Yes, yes, he had been a lying womaniser, he had it coming, but now that it had arrived, what was he supposed to do, beyond taking his punishment? To which god was he to offer his apologies? He had had enough. After morosely clinging to stupid hopes, he began to watch the post and emails for the invitation that would take him far away from Belsize Park and shake some independent life into his sorry frame. About half a dozen a week arrived throughout the year, but so far nothing had interested him among the inducements to give lectures on the shore of a plutocratic north-Italian lake, or in an unexciting German schloss, and he felt too weak and raw to discuss the Conflation before one more colleague-crowded conference in New Delhi or Los Angeles. He had no idea what he wanted, but he thought he would know it when he saw it.

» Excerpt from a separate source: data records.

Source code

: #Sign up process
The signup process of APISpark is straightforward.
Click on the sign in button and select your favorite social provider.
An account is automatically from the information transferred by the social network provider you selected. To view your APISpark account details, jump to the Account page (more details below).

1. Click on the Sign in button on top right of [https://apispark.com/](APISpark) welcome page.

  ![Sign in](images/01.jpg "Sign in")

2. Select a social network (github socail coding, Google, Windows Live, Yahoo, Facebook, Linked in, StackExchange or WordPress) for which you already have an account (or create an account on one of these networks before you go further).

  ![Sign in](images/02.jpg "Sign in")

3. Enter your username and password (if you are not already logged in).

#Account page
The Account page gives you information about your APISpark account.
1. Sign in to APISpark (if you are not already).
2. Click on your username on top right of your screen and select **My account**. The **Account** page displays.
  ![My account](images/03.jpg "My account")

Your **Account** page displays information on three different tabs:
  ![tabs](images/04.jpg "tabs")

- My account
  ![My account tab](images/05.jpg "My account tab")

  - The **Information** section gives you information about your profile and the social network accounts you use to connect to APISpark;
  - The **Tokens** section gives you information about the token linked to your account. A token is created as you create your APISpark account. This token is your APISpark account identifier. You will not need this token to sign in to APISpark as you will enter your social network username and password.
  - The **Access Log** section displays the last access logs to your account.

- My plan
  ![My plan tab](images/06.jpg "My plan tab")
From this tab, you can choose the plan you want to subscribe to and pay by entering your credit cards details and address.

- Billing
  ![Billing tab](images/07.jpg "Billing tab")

Meanwhile, it was soothing, mostly, to take once a week the grubby morning train from Paddington to Reading, to be met at that Victorian station squashed in among the stubby tower blocks and be driven a few miles in a prototype Prius to the Centre by one of the indistinguishable ponytails. Leaving home, Beard was a tensed one-note vibrating string, whose oscillations diminished the further he left his home behind and the closer he approached the expensive perimeter fence. The vibrations came to rest as he acknowledged with raised forefinger the friendly salute of the security guards – how they loved a supremo! – and swept by, under the raised red-and-white barrier. Braby generally came out to meet him and even, with barely a touch of mandarin irony, held open the car door, for this was no cuckold arriving, but the distinguished visitor, the Chief, counted on to speak up for the place in the press, encourage the energy industries to take an interest, and squeeze another quarter-million from the blustering Minister.